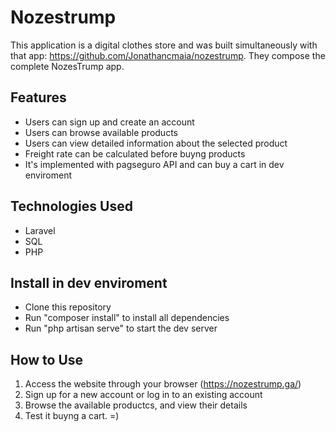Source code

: # Nozestrump

This application is a digital clothes store and was built simultaneously with that app: https://github.com/Jonathancmaia/nozestrump. They compose the complete NozesTrump app.

## Features

- Users can sign up and create an account
- Users can browse available products
- Users can view detailed information about the selected product
- Freight rate can be calculated before buyng products
- It's implemented with pagseguro API and can buy a cart in dev enviroment

## Technologies Used

- Laravel
- SQL
- PHP

## Install in dev enviroment

- Clone this repository
- Run "composer install" to install all dependencies
- Run "php artisan serve" to start the dev server

## How to Use

1. Access the website through your browser (https://nozestrump.ga/)
2. Sign up for a new account or log in to an existing account
3. Browse the available productcs, and view their details
4. Test it buyng a cart. =)
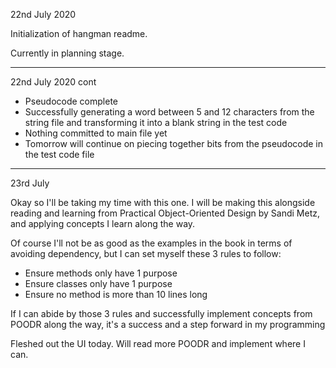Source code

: 22nd July 2020

Initialization of hangman readme.

Currently in planning stage.

___
22nd July 2020 cont

- Pseudocode complete
- Successfully generating a word between 5 and 12 characters from the string file and transforming it into a blank string in the test code
- Nothing committed to main file yet
- Tomorrow will continue on piecing together bits from the pseudocode in the test code file

___
23rd July

Okay so I'll be taking my time with this one. I will be making this alongside reading and learning from Practical Object-Oriented Design by Sandi Metz, and applying concepts I learn along the way.

Of course I'll not be as good as the examples in the book in terms of avoiding dependency, but I can set myself these 3 rules to follow:

- Ensure methods only have 1 purpose
- Ensure classes only have 1 purpose
- Ensure no method is more than 10 lines long

If I can abide by those 3 rules and successfully implement concepts from POODR along the way, it's a success and a step forward in my programming

Fleshed out the UI today. Will read more POODR and implement where I can.
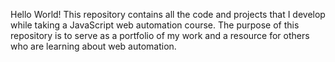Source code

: Hello World!
This repository contains all the code and projects that I develop while taking a JavaScript web automation course. 
The purpose of this repository is to serve as a portfolio of my work and a resource for others who are learning about web automation.
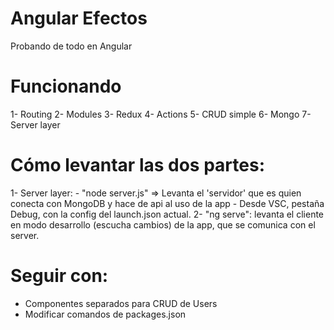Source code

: # Angular Efectos

Probando de todo en Angular

# Funcionando
1- Routing
2- Modules
3- Redux
4- Actions
5- CRUD simple
6- Mongo
7- Server layer

# Cómo levantar las dos partes:
1- Server layer: 
    - "node server.js" => Levanta el 'servidor' que es quien conecta con MongoDB y hace de api al uso de la app
    - Desde VSC, pestaña Debug, con la config del launch.json actual.
2- "ng serve": levanta el cliente en modo desarrollo (escucha cambios) de la app, que se comunica con el server.

# Seguir con:
- Componentes separados para CRUD de Users
- Modificar comandos de packages.json
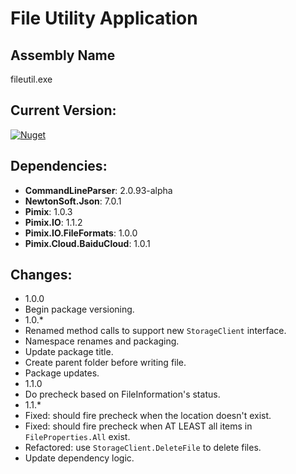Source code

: File Utility Application
===

Assembly Name
---
fileutil.exe

Current Version:
---
[![Nuget](https://img.shields.io/nuget/v/Pimix.Apps.FileUtil.svg)](http://nuget.org/packages/Pimix.Apps.FileUtil)

Dependencies:
---
 - **CommandLineParser**: 2.0.93-alpha
 - **NewtonSoft.Json**: 7.0.1
 - **Pimix**: 1.0.3
 - **Pimix.IO**: 1.1.2
 - **Pimix.IO.FileFormats**: 1.0.0
 - **Pimix.Cloud.BaiduCloud**: 1.0.1

Changes:
---
 - 1.0.0
  - Begin package versioning.
 - 1.0.*
  - Renamed method calls to support new `StorageClient` interface.
  - Namespace renames and packaging.
  - Update package title.
  - Create parent folder before writing file.
  - Package updates.
 - 1.1.0
  - Do precheck based on FileInformation's status.
 - 1.1.*
  - Fixed: should fire precheck when the location doesn't exist.
  - Fixed: should fire precheck when AT LEAST all items in `FileProperties.All` exist.
  - Refactored: use `StorageClient.DeleteFile` to delete files.
  - Update dependency logic.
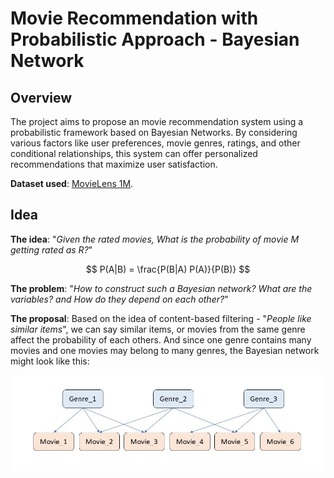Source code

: # Movie Recommendation with Probabilistic Approach - Bayesian Network

## Overview

The project aims to propose an movie recommendation system using a probabilistic framework based on Bayesian Networks. By considering various factors like user preferences, movie genres, ratings, and other conditional relationships, this system can offer personalized recommendations that maximize user satisfaction.

**Dataset used**: [MovieLens 1M](https://grouplens.org/datasets/movielens/1m/).

## Idea

**The idea**: "*Given the rated movies, What is the probability of movie M getting rated as R?*"

$$
P(A|B) = \frac{P(B|A) P(A)}{P(B)}
$$

**The problem**: "*How to construct such a Bayesian network? What are the variables? and How do they depend on each other?*"

**The proposal**: Based on the idea of content-based filtering - "*People like similar items*", we can say similar items, or movies from the same genre affect the probability of each others. And since one genre contains many movies and one movies may belong to many genres, the Bayesian network might look like this:

![Bayesian network](./img/Bayesian%20Network.JPG)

####################

ASSIGNMENT
Would you give the entries above again verbatim, omitting the images they contain?

SOLVED PROBLEM
Source code

: # Nozestrump

This application is a digital clothes store and was built simultaneously with that app: https://github.com/Jonathancmaia/nozestrump. They compose the complete NozesTrump app.

## Features

- Users can sign up and create an account
- Users can browse available products
- Users can view detailed information about the selected product
- Freight rate can be calculated before buyng products
- It's implemented with pagseguro API and can buy a cart in dev enviroment

## Technologies Used

- Laravel
- SQL
- PHP

## Install in dev enviroment

- Clone this repository
- Run "composer install" to install all dependencies
- Run "php artisan serve" to start the dev server

## How to Use

1. Access the website through your browser (https://nozestrump.ga/)
2. Sign up for a new account or log in to an existing account
3. Browse the available productcs, and view their details
4. Test it buyng a cart. =)
Source code

: 22nd July 2020

Initialization of hangman readme.

Currently in planning stage.

___
22nd July 2020 cont

- Pseudocode complete
- Successfully generating a word between 5 and 12 characters from the string file and transforming it into a blank string in the test code
- Nothing committed to main file yet
- Tomorrow will continue on piecing together bits from the pseudocode in the test code file

___
23rd July

Okay so I'll be taking my time with this one. I will be making this alongside reading and learning from Practical Object-Oriented Design by Sandi Metz, and applying concepts I learn along the way.

Of course I'll not be as good as the examples in the book in terms of avoiding dependency, but I can set myself these 3 rules to follow:

- Ensure methods only have 1 purpose
- Ensure classes only have 1 purpose
- Ensure no method is more than 10 lines long

If I can abide by those 3 rules and successfully implement concepts from POODR along the way, it's a success and a step forward in my programming

Fleshed out the UI today. Will read more POODR and implement where I can.
Source code

: Hello World!
This repository contains all the code and projects that I develop while taking a JavaScript web automation course. 
The purpose of this repository is to serve as a portfolio of my work and a resource for others who are learning about web automation.
Source code

: # Angular Efectos

Probando de todo en Angular

# Funcionando
1- Routing
2- Modules
3- Redux
4- Actions
5- CRUD simple
6- Mongo
7- Server layer

# Cómo levantar las dos partes:
1- Server layer: 
    - "node server.js" => Levanta el 'servidor' que es quien conecta con MongoDB y hace de api al uso de la app
    - Desde VSC, pestaña Debug, con la config del launch.json actual.
2- "ng serve": levanta el cliente en modo desarrollo (escucha cambios) de la app, que se comunica con el server.

# Seguir con:
- Componentes separados para CRUD de Users
- Modificar comandos de packages.json
Source code

: File Utility Application
===

Assembly Name
---
fileutil.exe

Current Version:
---
[![Nuget](https://img.shields.io/nuget/v/Pimix.Apps.FileUtil.svg)](http://nuget.org/packages/Pimix.Apps.FileUtil)

Dependencies:
---
 - **CommandLineParser**: 2.0.93-alpha
 - **NewtonSoft.Json**: 7.0.1
 - **Pimix**: 1.0.3
 - **Pimix.IO**: 1.1.2
 - **Pimix.IO.FileFormats**: 1.0.0
 - **Pimix.Cloud.BaiduCloud**: 1.0.1

Changes:
---
 - 1.0.0
  - Begin package versioning.
 - 1.0.*
  - Renamed method calls to support new `StorageClient` interface.
  - Namespace renames and packaging.
  - Update package title.
  - Create parent folder before writing file.
  - Package updates.
 - 1.1.0
  - Do precheck based on FileInformation's status.
 - 1.1.*
  - Fixed: should fire precheck when the location doesn't exist.
  - Fixed: should fire precheck when AT LEAST all items in `FileProperties.All` exist.
  - Refactored: use `StorageClient.DeleteFile` to delete files.
  - Update dependency logic.
Source code

: # Movie Recommendation with Probabilistic Approach - Bayesian Network

## Overview

The project aims to propose an movie recommendation system using a probabilistic framework based on Bayesian Networks. By considering various factors like user preferences, movie genres, ratings, and other conditional relationships, this system can offer personalized recommendations that maximize user satisfaction.

**Dataset used**: [MovieLens 1M](https://grouplens.org/datasets/movielens/1m/).

## Idea

**The idea**: "*Given the rated movies, What is the probability of movie M getting rated as R?*"

$$
P(A|B) = \frac{P(B|A) P(A)}{P(B)}
$$

**The problem**: "*How to construct such a Bayesian network? What are the variables? and How do they depend on each other?*"

**The proposal**: Based on the idea of content-based filtering - "*People like similar items*", we can say similar items, or movies from the same genre affect the probability of each others. And since one genre contains many movies and one movies may belong to many genres, the Bayesian network might look like this:

![Bayesian network](./img/Bayesian%20Network.JPG)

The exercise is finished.